Friday, December 21, 2012


I could keep this short and sweet and just say: This sucks.

Or I could say this sucks because:

We are treading on new territory and I had no idea what to except.  I thought that Christmas was going to be easy but Oh my word, it's not. I freaking miss you and it's making my heart hurt.  My heart literally has a piece missing and that piece is you.  This home, the couch we sit on, the table we sit at, the living room floor you lay on to play with the girls, our bed you lay in, the drivers side of the car is empty.  Everything is empty. 

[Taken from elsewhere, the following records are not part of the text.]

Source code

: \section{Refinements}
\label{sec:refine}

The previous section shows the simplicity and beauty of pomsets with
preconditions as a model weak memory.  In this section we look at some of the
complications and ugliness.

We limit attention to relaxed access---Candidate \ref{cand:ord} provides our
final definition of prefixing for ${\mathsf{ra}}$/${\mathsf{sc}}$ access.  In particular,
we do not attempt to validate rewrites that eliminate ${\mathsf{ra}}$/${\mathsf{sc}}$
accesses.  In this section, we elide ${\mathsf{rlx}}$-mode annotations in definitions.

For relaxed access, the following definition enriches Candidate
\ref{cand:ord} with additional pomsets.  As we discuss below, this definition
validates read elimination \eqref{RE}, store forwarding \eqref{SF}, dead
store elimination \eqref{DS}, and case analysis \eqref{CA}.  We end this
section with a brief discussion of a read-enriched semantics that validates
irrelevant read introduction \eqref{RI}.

Explaining it is hard, my emotions are all over the place and I just want you to know that I am okay.  This is just a rough patch for me.  Christmas screams family and part of my family is gone.  I want it to be over with so I can put all the decorations back in the attic and get back to normal life.  Watching my girls still love everything about Christmas this year makes my heart happy.  I know the Lord has everything to do with that. As a whole they have been doing amazing.  He has comforted them, given them strength and covered them in his blanket of love. He has done the same for me but sometimes I cant hold it together 100% of the time.  I try to be strong for them because I have noticed that the few times I have broken down in front of them, they cry and get sad also.  I don't want them to cry or be sad so I try to not be emotional with them. When the day to day life of dishes, laundry, sweeping, homework, stress, making lunches, refereeing our two ultimate fighters and keeping the house picked up catches up with me sometimes I just break down.  I need my tag-team partner to come into the ring and rescue me.

Looking forward to a new year and seeing you sooner rather than later.... I love you.